Study material
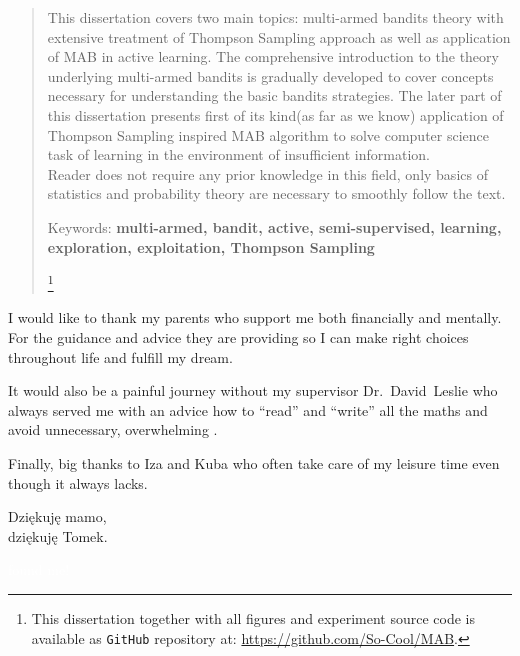 \documentclass[12pt, a4paper, pdflatex, leqno]{report}
\newenvironment{dedication}
  {\clearpage           %
   \thispagestyle{empty}%
   \vspace*{\stretch{1}}%
   \itshape             %
   \raggedright          %
   \par\setlength{\leftskip}{0.3\textwidth}\noindent\ignorespaces
  }
  {\par %
   \vspace{\stretch{3}} %
   \clearpage           %
  }
\begin{document}
\begin{abstract}
\thispagestyle{empty}%
This dissertation covers two main topics: multi-armed bandits theory with extensive treatment of Thompson Sampling approach as well as application of MAB in active learning. The comprehensive introduction to the theory underlying multi-armed bandits is gradually developed to cover concepts necessary for understanding the basic bandits strategies. The later part of this dissertation presents first of its kind(as far as we know) application of Thompson Sampling inspired MAB algorithm to solve computer science task of learning in the environment of insufficient information.\\
Reader does not require any prior knowledge in this field, only basics of statistics and probability theory are necessary to smoothly follow the text.\\
\begin{center}
Keywords: \textbf{multi-armed, bandit, active, semi-supervised, learning, exploration, exploitation, Thompson Sampling}

\let\thefootnote\relax\footnote{\noindent This dissertation together with all figures and experiment source code is available as \texttt{GitHub} repository at: \url{https://github.com/So-Cool/MAB}.}

\end{center}
\end{abstract}

\begin{dedication}
I would like to thank my parents who support me both financially and mentally. For the guidance and advice they are providing so I can make right choices throughout life and fulfill my dream.\newline

It would also be a painful journey without my supervisor Dr.~David~Leslie who always served me with an advice how to ``read'' and ``write'' all the maths and avoid unnecessary, overwhelming .\newline

Finally, big thanks to Iza and Kuba who often take care of my leisure time even though it always lacks.\\[2cm]


\begin{flushright}
Dzi\k{e}kuj\k{e} mamo,\\
dzi\k{e}kuj\k{e} Tomek.
\end{flushright}



\textcolor{white}{found me!}



\end{dedication}
\end{document}

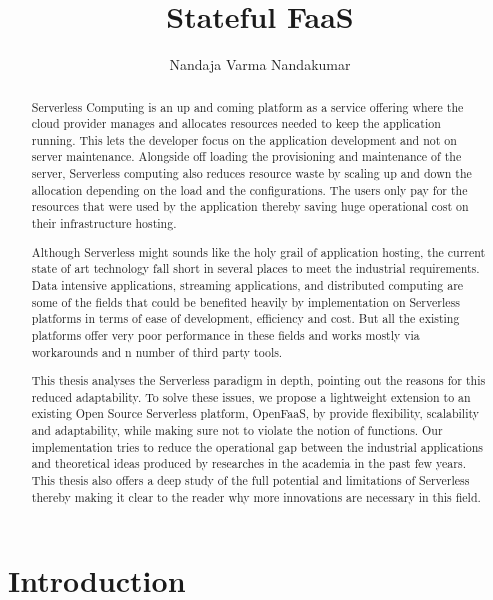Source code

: \documentclass[12pt,titlepage]{article}
\author{Nandaja Varma Nandakumar}
\date{}
\title{Stateful FaaS}
\begin{document}
\maketitle
\begin{abstract}
Serverless Computing is an up and coming platform as a service offering 
where the cloud provider manages and allocates
resources needed to keep the application running. This lets the developer focus on the application development
and not on server maintenance. Alongside off loading the provisioning and
maintenance of the server, Serverless computing also reduces resource waste
by scaling up and down the allocation depending on the load and the
configurations. The users only pay for the resources that were used by the
application thereby saving huge operational cost on their infrastructure
hosting.

Although Serverless might sounds like the holy grail of application hosting, the 
current state of art technology fall short in several places to meet the industrial
requirements. Data intensive applications, streaming applications, and
distributed computing are some of the fields that could be benefited heavily by
implementation on Serverless platforms in terms of ease of development,
efficiency and cost. But all the existing platforms offer very
poor performance in these fields and works mostly via workarounds and n number
of third party tools.

This thesis analyses the Serverless paradigm in depth,
pointing out the reasons for this reduced adaptability. To solve these issues, we propose a lightweight
extension to an existing Open Source Serverless platform, OpenFaaS, by provide
flexibility, scalability and adaptability, while making sure not to violate the notion
of functions. Our implementation tries to reduce the operational gap between the
industrial applications and theoretical ideas produced by researches in the
academia in the past few years.
This thesis also offers a deep study of the full potential and limitations of
Serverless thereby making it clear to the reader why more innovations are
necessary in this field.

\end{abstract}

\setcounter{tocdepth}{4}
\tableofcontents


\section{Introduction}
\label{sec:org9a1194d}
\end{document}
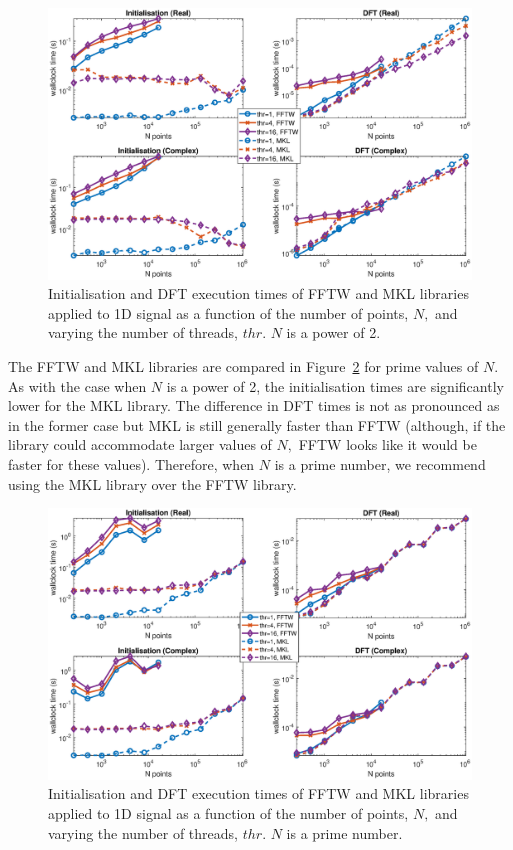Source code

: \documentclass[a4paper]{article}
\begin{document}
\begin{figure}[!htb]
    \centering
    \includegraphics[width=0.9\linewidth]{../results/fftw_mkl_2_1d_thr.eps}
  \caption{Initialisation and DFT execution times of FFTW and MKL libraries applied to 1D signal as a function of the
    number of points, $N,$ and varying the number of threads, $thr.$ $N$ is a power of 2.}
  \label{1DFFTWMKL2}
\end{figure}



The FFTW and MKL libraries are compared in Figure~\ref{1DFFTWMKLPrime}
for prime values of $N.$ As with the case when $N$ is a power of 2,
the initialisation times are significantly lower for the MKL
library. The difference in DFT times is not as pronounced as in the
former case but MKL is still generally faster than FFTW (although, if
the library could accommodate larger values of $N,$ FFTW looks like it
would be faster for these values). Therefore, when $N$ is a prime
number, we recommend using the MKL library over the FFTW library.

\begin{figure}[!htb]
    \centering
    \includegraphics[width=0.9\linewidth]{../results/fftw_mkl_prime_1d_thr.eps}
  \caption{Initialisation and DFT execution times of FFTW and MKL libraries applied to 1D signal as a function of the
    number of points, $N,$ and varying the number of threads, $thr.$ $N$ is a prime number.}
  \label{1DFFTWMKLPrime}
\end{figure}
\end{document}
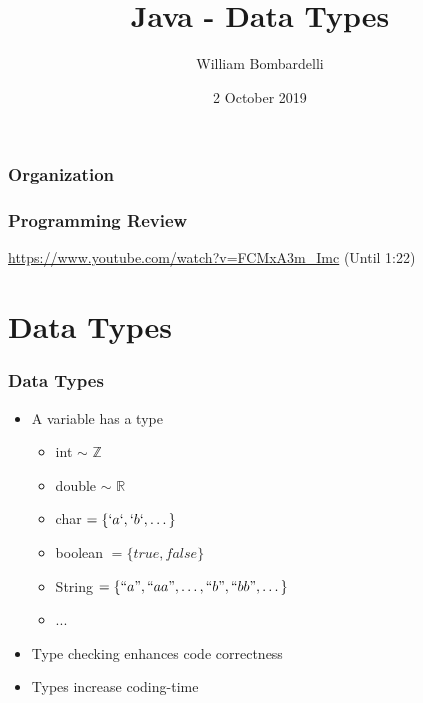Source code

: \documentclass{beamer}
\title[Java]{Java - Data Types}
\author[W. Bombardelli]{William Bombardelli}
\institute[Schweizerschule Mexiko]
{
	\vskip 12pt
	Schweizerschule Mexiko, Ciudad de México, Mexico \\
	\texttt{\url{https://github.com/wbombardellis/java-unterricht}}
}
\date{2 October 2019}
\begin{document}
	\begin{frame}
		\titlepage
	\end{frame}
	
	\begin{frame}
		\frametitle{Organization}
		\tableofcontents
	\end{frame}

	\begin{frame}
		\frametitle{Programming Review}
		\url{https://www.youtube.com/watch?v=FCMxA3m_Imc} (Until 1:22)
	\end{frame}

	\section{Data Types}
	\begin{frame}
		\frametitle{Data Types}
		\begin{itemize}
			\item A variable has a type
			\begin{itemize}
				\item int $\sim$ $\mathbb{Z}$
				\item double $\sim$ $\mathbb{R}$
				\item char $= \{`a`, `b`, \dots \}$
				\item boolean $= \{true, false\}$
				\item String $= \{``a", ``aa", \dots, ``b", ``bb", \dots \}$
				\item ...
			\end{itemize}
			\pause
			\item {\color{green} Type checking enhances code correctness}
			\pause
			\item {\color{red} Types increase coding-time}
		\end{itemize}
	\end{frame}
\end{document}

Required work
The data above are to be repeated word for word, with any pictures left out.

Response to this exercise
 \documentclass[12pt, a4paper, pdflatex, leqno]{report}
\newenvironment{dedication}
  {\clearpage           %
   \thispagestyle{empty}%
   \vspace*{\stretch{1}}%
   \itshape             %
   \raggedright          %
   \par\setlength{\leftskip}{0.3\textwidth}\noindent\ignorespaces
  }
  {\par %
   \vspace{\stretch{3}} %
   \clearpage           %
  }
\begin{document}
\begin{abstract}
\thispagestyle{empty}%
This dissertation covers two main topics: multi-armed bandits theory with extensive treatment of Thompson Sampling approach as well as application of MAB in active learning. The comprehensive introduction to the theory underlying multi-armed bandits is gradually developed to cover concepts necessary for understanding the basic bandits strategies. The later part of this dissertation presents first of its kind(as far as we know) application of Thompson Sampling inspired MAB algorithm to solve computer science task of learning in the environment of insufficient information.\\
Reader does not require any prior knowledge in this field, only basics of statistics and probability theory are necessary to smoothly follow the text.\\
\begin{center}
Keywords: \textbf{multi-armed, bandit, active, semi-supervised, learning, exploration, exploitation, Thompson Sampling}

\let\thefootnote\relax\footnote{\noindent This dissertation together with all figures and experiment source code is available as \texttt{GitHub} repository at: \url{https://github.com/So-Cool/MAB}.}

\end{center}
\end{abstract}

\begin{dedication}
I would like to thank my parents who support me both financially and mentally. For the guidance and advice they are providing so I can make right choices throughout life and fulfill my dream.\newline

It would also be a painful journey without my supervisor Dr.~David~Leslie who always served me with an advice how to ``read'' and ``write'' all the maths and avoid unnecessary, overwhelming .\newline

Finally, big thanks to Iza and Kuba who often take care of my leisure time even though it always lacks.\\[2cm]


\begin{flushright}
Dzi\k{e}kuj\k{e} mamo,\\
dzi\k{e}kuj\k{e} Tomek.
\end{flushright}



\textcolor{white}{found me!}



\end{dedication}
\end{document}

Source code

: \documentclass[12pt,titlepage]{article}
\author{Nandaja Varma Nandakumar}
\date{}
\title{Stateful FaaS}
\begin{document}
\maketitle
\begin{abstract}
Serverless Computing is an up and coming platform as a service offering 
where the cloud provider manages and allocates
resources needed to keep the application running. This lets the developer focus on the application development
and not on server maintenance. Alongside off loading the provisioning and
maintenance of the server, Serverless computing also reduces resource waste
by scaling up and down the allocation depending on the load and the
configurations. The users only pay for the resources that were used by the
application thereby saving huge operational cost on their infrastructure
hosting.

Although Serverless might sounds like the holy grail of application hosting, the 
current state of art technology fall short in several places to meet the industrial
requirements. Data intensive applications, streaming applications, and
distributed computing are some of the fields that could be benefited heavily by
implementation on Serverless platforms in terms of ease of development,
efficiency and cost. But all the existing platforms offer very
poor performance in these fields and works mostly via workarounds and n number
of third party tools.

This thesis analyses the Serverless paradigm in depth,
pointing out the reasons for this reduced adaptability. To solve these issues, we propose a lightweight
extension to an existing Open Source Serverless platform, OpenFaaS, by provide
flexibility, scalability and adaptability, while making sure not to violate the notion
of functions. Our implementation tries to reduce the operational gap between the
industrial applications and theoretical ideas produced by researches in the
academia in the past few years.
This thesis also offers a deep study of the full potential and limitations of
Serverless thereby making it clear to the reader why more innovations are
necessary in this field.

\end{abstract}

\setcounter{tocdepth}{4}
\tableofcontents


\section{Introduction}
\label{sec:org9a1194d}
\end{document}
Source code

: \documentclass[a4paper]{article}
\begin{document}
\begin{figure}[!htb]
    \centering
    \includegraphics[width=0.9\linewidth]{../results/fftw_mkl_2_1d_thr.eps}
  \caption{Initialisation and DFT execution times of FFTW and MKL libraries applied to 1D signal as a function of the
    number of points, $N,$ and varying the number of threads, $thr.$ $N$ is a power of 2.}
  \label{1DFFTWMKL2}
\end{figure}



The FFTW and MKL libraries are compared in Figure~\ref{1DFFTWMKLPrime}
for prime values of $N.$ As with the case when $N$ is a power of 2,
the initialisation times are significantly lower for the MKL
library. The difference in DFT times is not as pronounced as in the
former case but MKL is still generally faster than FFTW (although, if
the library could accommodate larger values of $N,$ FFTW looks like it
would be faster for these values). Therefore, when $N$ is a prime
number, we recommend using the MKL library over the FFTW library.

\begin{figure}[!htb]
    \centering
    \includegraphics[width=0.9\linewidth]{../results/fftw_mkl_prime_1d_thr.eps}
  \caption{Initialisation and DFT execution times of FFTW and MKL libraries applied to 1D signal as a function of the
    number of points, $N,$ and varying the number of threads, $thr.$ $N$ is a prime number.}
  \label{1DFFTWMKLPrime}
\end{figure}
\end{document}
Source code

: \documentclass{beamer}
\title[Java]{Java - Data Types}
\author[W. Bombardelli]{William Bombardelli}
\institute[Schweizerschule Mexiko]
{
	\vskip 12pt
	Schweizerschule Mexiko, Ciudad de México, Mexico \\
	\texttt{\url{https://github.com/wbombardellis/java-unterricht}}
}
\date{2 October 2019}
\begin{document}
	\begin{frame}
		\titlepage
	\end{frame}
	
	\begin{frame}
		\frametitle{Organization}
		\tableofcontents
	\end{frame}

	\begin{frame}
		\frametitle{Programming Review}
		\url{https://www.youtube.com/watch?v=FCMxA3m_Imc} (Until 1:22)
	\end{frame}

	\section{Data Types}
	\begin{frame}
		\frametitle{Data Types}
		\begin{itemize}
			\item A variable has a type
			\begin{itemize}
				\item int $\sim$ $\mathbb{Z}$
				\item double $\sim$ $\mathbb{R}$
				\item char $= \{`a`, `b`, \dots \}$
				\item boolean $= \{true, false\}$
				\item String $= \{``a", ``aa", \dots, ``b", ``bb", \dots \}$
				\item ...
			\end{itemize}
			\pause
			\item {\color{green} Type checking enhances code correctness}
			\pause
			\item {\color{red} Types increase coding-time}
		\end{itemize}
	\end{frame}
\end{document}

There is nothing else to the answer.